## Assigned task
Each line in the records that mentions the word "consumption" needs to be listed.

Segment Open

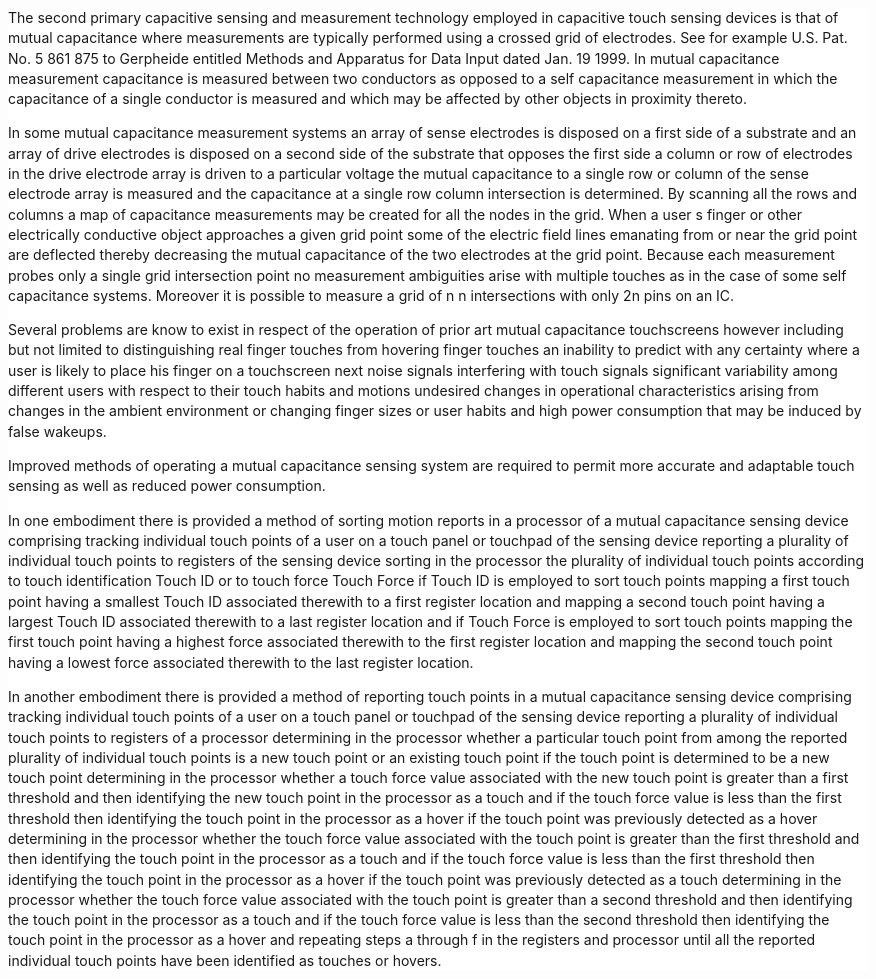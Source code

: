 The second primary capacitive sensing and measurement technology employed in capacitive touch sensing devices is that of mutual capacitance where measurements are typically performed using a crossed grid of electrodes. See for example U.S. Pat. No. 5 861 875 to Gerpheide entitled Methods and Apparatus for Data Input dated Jan. 19 1999. In mutual capacitance measurement capacitance is measured between two conductors as opposed to a self capacitance measurement in which the capacitance of a single conductor is measured and which may be affected by other objects in proximity thereto.

In some mutual capacitance measurement systems an array of sense electrodes is disposed on a first side of a substrate and an array of drive electrodes is disposed on a second side of the substrate that opposes the first side a column or row of electrodes in the drive electrode array is driven to a particular voltage the mutual capacitance to a single row or column of the sense electrode array is measured and the capacitance at a single row column intersection is determined. By scanning all the rows and columns a map of capacitance measurements may be created for all the nodes in the grid. When a user s finger or other electrically conductive object approaches a given grid point some of the electric field lines emanating from or near the grid point are deflected thereby decreasing the mutual capacitance of the two electrodes at the grid point. Because each measurement probes only a single grid intersection point no measurement ambiguities arise with multiple touches as in the case of some self capacitance systems. Moreover it is possible to measure a grid of n n intersections with only 2n pins on an IC.

Several problems are know to exist in respect of the operation of prior art mutual capacitance touchscreens however including but not limited to distinguishing real finger touches from hovering finger touches an inability to predict with any certainty where a user is likely to place his finger on a touchscreen next noise signals interfering with touch signals significant variability among different users with respect to their touch habits and motions undesired changes in operational characteristics arising from changes in the ambient environment or changing finger sizes or user habits and high power consumption that may be induced by false wakeups.

Improved methods of operating a mutual capacitance sensing system are required to permit more accurate and adaptable touch sensing as well as reduced power consumption.

In one embodiment there is provided a method of sorting motion reports in a processor of a mutual capacitance sensing device comprising tracking individual touch points of a user on a touch panel or touchpad of the sensing device reporting a plurality of individual touch points to registers of the sensing device sorting in the processor the plurality of individual touch points according to touch identification Touch ID or to touch force Touch Force if Touch ID is employed to sort touch points mapping a first touch point having a smallest Touch ID associated therewith to a first register location and mapping a second touch point having a largest Touch ID associated therewith to a last register location and if Touch Force is employed to sort touch points mapping the first touch point having a highest force associated therewith to the first register location and mapping the second touch point having a lowest force associated therewith to the last register location.

In another embodiment there is provided a method of reporting touch points in a mutual capacitance sensing device comprising tracking individual touch points of a user on a touch panel or touchpad of the sensing device reporting a plurality of individual touch points to registers of a processor determining in the processor whether a particular touch point from among the reported plurality of individual touch points is a new touch point or an existing touch point if the touch point is determined to be a new touch point determining in the processor whether a touch force value associated with the new touch point is greater than a first threshold and then identifying the new touch point in the processor as a touch and if the touch force value is less than the first threshold then identifying the touch point in the processor as a hover if the touch point was previously detected as a hover determining in the processor whether the touch force value associated with the touch point is greater than the first threshold and then identifying the touch point in the processor as a touch and if the touch force value is less than the first threshold then identifying the touch point in the processor as a hover if the touch point was previously detected as a touch determining in the processor whether the touch force value associated with the touch point is greater than a second threshold and then identifying the touch point in the processor as a touch and if the touch force value is less than the second threshold then identifying the touch point in the processor as a hover and repeating steps a through f in the registers and processor until all the reported individual touch points have been identified as touches or hovers.
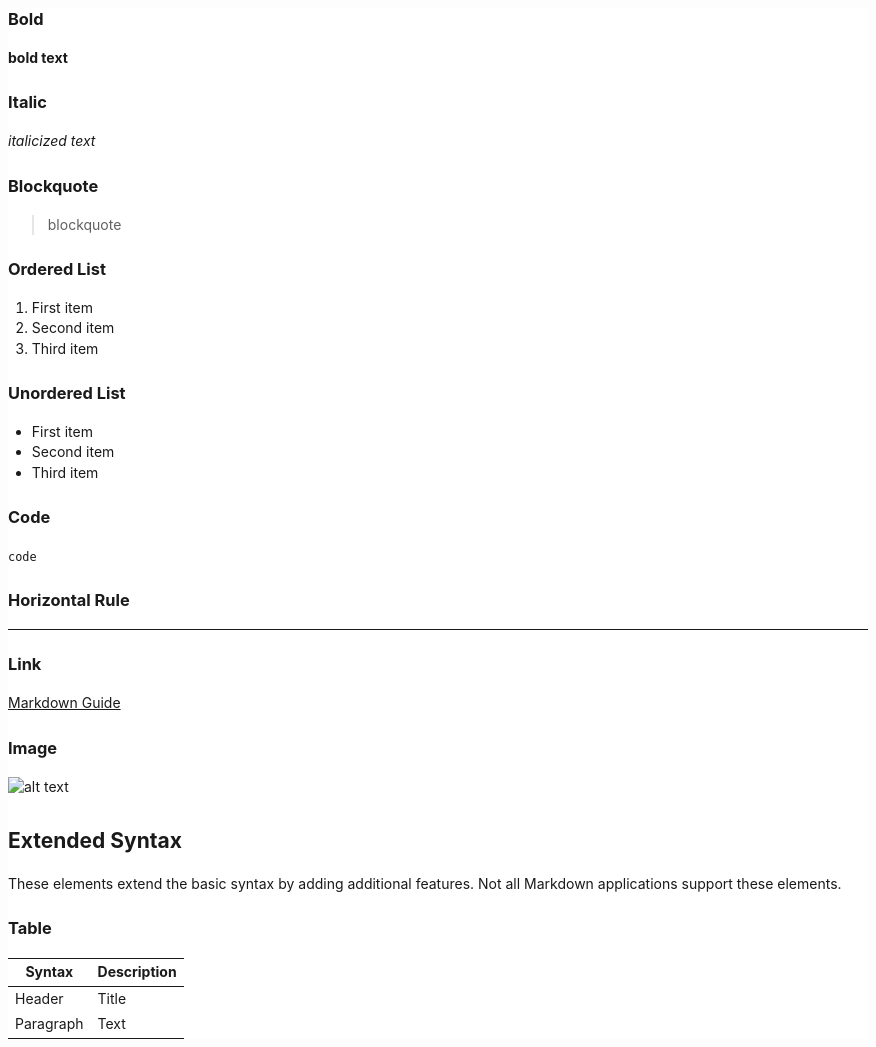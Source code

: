 ### Bold

**bold text**

### Italic

*italicized text*

### Blockquote

> blockquote

### Ordered List

1. First item
2. Second item
3. Third item

### Unordered List

- First item
- Second item
- Third item

### Code

`code`

### Horizontal Rule

---

### Link

[Markdown Guide](https://www.markdownguide.org)

### Image

![alt text](https://www.markdownguide.org/assets/images/tux.png)

## Extended Syntax

These elements extend the basic syntax by adding additional features. Not all Markdown applications support these elements.

### Table

| Syntax | Description |
| ----------- | ----------- |
| Header | Title |
| Paragraph | Text |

Segment Closed

## Worked solution
Several problems are know to exist in respect of the operation of prior art mutual capacitance touchscreens however including but not limited to distinguishing real finger touches from hovering finger touches an inability to predict with any certainty where a user is likely to place his finger on a touchscreen next noise signals interfering with touch signals significant variability among different users with respect to their touch habits and motions undesired changes in operational characteristics arising from changes in the ambient environment or changing finger sizes or user habits and high power consumption that may be induced by false wakeups.
Improved methods of operating a mutual capacitance sensing system are required to permit more accurate and adaptable touch sensing as well as reduced power consumption.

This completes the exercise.